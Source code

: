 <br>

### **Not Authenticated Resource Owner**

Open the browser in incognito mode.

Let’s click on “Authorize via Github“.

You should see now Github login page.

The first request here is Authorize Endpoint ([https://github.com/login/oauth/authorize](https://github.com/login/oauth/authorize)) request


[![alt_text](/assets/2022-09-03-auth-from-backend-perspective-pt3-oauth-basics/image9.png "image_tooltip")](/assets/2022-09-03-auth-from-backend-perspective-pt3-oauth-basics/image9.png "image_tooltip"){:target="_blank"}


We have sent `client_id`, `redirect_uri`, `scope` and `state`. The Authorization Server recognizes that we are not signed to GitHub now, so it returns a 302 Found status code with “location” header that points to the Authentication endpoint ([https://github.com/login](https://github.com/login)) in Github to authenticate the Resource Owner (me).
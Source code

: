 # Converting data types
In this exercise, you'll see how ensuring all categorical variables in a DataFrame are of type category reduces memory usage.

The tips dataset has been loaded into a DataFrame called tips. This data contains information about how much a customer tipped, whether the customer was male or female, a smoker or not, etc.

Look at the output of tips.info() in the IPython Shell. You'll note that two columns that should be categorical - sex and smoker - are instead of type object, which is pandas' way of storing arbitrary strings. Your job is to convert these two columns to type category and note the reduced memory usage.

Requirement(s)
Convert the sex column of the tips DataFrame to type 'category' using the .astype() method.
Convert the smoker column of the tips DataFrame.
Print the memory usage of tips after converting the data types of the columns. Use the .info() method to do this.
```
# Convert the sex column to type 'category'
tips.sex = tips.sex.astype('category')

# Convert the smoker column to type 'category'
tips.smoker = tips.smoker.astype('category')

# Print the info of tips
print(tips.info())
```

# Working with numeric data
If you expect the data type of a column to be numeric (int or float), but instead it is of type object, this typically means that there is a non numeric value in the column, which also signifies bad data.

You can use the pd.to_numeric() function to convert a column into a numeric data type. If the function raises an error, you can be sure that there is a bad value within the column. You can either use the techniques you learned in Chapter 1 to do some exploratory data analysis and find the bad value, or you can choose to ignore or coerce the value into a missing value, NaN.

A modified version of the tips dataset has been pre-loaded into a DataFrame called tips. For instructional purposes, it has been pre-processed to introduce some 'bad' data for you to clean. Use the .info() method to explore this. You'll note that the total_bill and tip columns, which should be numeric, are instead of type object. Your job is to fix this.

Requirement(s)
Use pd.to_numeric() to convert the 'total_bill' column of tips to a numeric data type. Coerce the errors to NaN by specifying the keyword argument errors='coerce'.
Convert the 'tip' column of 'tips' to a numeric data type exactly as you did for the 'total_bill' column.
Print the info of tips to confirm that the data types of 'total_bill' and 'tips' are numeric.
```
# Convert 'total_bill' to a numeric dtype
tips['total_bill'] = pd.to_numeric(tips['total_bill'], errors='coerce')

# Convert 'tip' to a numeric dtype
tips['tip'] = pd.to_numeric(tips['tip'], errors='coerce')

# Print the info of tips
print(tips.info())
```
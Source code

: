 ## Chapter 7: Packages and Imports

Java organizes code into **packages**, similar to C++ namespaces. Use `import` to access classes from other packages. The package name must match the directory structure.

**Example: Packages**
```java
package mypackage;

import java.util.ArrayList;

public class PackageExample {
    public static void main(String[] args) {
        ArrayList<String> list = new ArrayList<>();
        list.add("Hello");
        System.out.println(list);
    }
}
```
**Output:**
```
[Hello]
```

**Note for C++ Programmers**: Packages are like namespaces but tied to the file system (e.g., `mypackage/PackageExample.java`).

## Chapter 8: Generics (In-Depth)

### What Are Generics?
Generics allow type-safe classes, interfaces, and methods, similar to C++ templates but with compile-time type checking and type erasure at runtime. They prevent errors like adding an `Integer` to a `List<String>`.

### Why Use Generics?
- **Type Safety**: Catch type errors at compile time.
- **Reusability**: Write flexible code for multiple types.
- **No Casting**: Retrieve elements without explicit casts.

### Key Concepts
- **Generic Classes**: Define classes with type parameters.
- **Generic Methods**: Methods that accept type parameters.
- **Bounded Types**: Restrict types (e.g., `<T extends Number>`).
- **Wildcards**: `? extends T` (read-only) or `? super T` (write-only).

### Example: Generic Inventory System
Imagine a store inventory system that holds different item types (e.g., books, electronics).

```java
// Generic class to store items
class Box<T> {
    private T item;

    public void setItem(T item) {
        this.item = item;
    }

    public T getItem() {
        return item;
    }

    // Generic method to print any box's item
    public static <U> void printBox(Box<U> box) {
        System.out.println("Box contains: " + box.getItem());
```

PROBLEM TO SOLVE –
In restating the data, begin at its first line, reproduce each line word for word, and conclude with the line that contains "In this exercise, you'll".

RESPONSE TO THE TASK –
Source code

: <br>

### **Not Authenticated Resource Owner**

Open the browser in incognito mode.

Let’s click on “Authorize via Github“.

You should see now Github login page.

The first request here is Authorize Endpoint ([https://github.com/login/oauth/authorize](https://github.com/login/oauth/authorize)) request


[![alt_text](/assets/2022-09-03-auth-from-backend-perspective-pt3-oauth-basics/image9.png "image_tooltip")](/assets/2022-09-03-auth-from-backend-perspective-pt3-oauth-basics/image9.png "image_tooltip"){:target="_blank"}


We have sent `client_id`, `redirect_uri`, `scope` and `state`. The Authorization Server recognizes that we are not signed to GitHub now, so it returns a 302 Found status code with “location” header that points to the Authentication endpoint ([https://github.com/login](https://github.com/login)) in Github to authenticate the Resource Owner (me).
Source code

: # Converting data types
In this exercise, you'll see how ensuring all categorical variables in a DataFrame are of type category reduces memory usage.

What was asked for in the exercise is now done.